About this exercise:
Reproduce precisely the lines of the listing below, starting with the line that contains "<LI>Programming Paradigm - Brute" and stopping after the line that contains "Project - Create"; include nothing else.

- - - -

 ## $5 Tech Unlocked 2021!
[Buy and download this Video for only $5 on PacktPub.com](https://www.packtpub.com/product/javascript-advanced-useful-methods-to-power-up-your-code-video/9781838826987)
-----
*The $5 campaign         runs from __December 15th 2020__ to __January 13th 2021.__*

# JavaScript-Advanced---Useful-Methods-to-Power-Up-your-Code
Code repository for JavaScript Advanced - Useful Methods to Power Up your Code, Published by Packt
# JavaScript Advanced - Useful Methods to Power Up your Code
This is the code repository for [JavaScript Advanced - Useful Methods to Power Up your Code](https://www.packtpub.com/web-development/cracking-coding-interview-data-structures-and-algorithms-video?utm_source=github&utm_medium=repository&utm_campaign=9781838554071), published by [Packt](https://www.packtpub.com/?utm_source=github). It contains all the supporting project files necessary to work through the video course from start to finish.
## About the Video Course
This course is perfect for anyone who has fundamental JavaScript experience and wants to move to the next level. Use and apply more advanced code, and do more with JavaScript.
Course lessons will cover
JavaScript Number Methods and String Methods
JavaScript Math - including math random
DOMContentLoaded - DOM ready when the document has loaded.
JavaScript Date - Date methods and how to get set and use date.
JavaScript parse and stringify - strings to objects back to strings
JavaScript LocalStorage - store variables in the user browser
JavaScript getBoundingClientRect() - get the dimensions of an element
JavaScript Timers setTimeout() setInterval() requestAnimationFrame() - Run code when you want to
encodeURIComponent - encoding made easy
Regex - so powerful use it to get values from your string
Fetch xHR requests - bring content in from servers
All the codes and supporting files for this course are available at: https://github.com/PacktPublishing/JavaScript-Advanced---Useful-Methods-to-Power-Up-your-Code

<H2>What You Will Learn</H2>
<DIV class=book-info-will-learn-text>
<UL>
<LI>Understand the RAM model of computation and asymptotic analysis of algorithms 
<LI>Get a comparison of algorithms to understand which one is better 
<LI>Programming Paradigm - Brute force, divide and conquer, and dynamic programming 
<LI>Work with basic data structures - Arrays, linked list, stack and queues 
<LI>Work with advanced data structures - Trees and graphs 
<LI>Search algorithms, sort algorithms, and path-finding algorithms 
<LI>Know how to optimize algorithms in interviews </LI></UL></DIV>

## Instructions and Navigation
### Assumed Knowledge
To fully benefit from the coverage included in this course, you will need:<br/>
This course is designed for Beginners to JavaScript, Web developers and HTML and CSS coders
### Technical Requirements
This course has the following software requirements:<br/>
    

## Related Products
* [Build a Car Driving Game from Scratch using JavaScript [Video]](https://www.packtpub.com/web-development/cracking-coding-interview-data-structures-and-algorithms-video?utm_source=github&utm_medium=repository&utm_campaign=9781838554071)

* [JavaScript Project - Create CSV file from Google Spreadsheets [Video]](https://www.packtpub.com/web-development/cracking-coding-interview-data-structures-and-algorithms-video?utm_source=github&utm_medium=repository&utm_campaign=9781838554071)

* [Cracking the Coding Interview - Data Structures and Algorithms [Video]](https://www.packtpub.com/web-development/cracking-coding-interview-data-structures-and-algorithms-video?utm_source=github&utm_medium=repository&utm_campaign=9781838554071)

- - - -

Task result:
<LI>Programming Paradigm - Brute force, divide and conquer, and dynamic programming 
<LI>Work with basic data structures - Arrays, linked list, stack and queues 
<LI>Work with advanced data structures - Trees and graphs 
<LI>Search algorithms, sort algorithms, and path-finding algorithms 
<LI>Know how to optimize algorithms in interviews </LI></UL></DIV>

## Instructions and Navigation
### Assumed Knowledge
To fully benefit from the coverage included in this course, you will need:<br/>
This course is designed for Beginners to JavaScript, Web developers and HTML and CSS coders
### Technical Requirements
This course has the following software requirements:<br/>
    

## Related Products
* [Build a Car Driving Game from Scratch using JavaScript [Video]](https://www.packtpub.com/web-development/cracking-coding-interview-data-structures-and-algorithms-video?utm_source=github&utm_medium=repository&utm_campaign=9781838554071)

* [JavaScript Project - Create CSV file from Google Spreadsheets [Video]](https://www.packtpub.com/web-development/cracking-coding-interview-data-structures-and-algorithms-video?utm_source=github&utm_medium=repository&utm_campaign=9781838554071)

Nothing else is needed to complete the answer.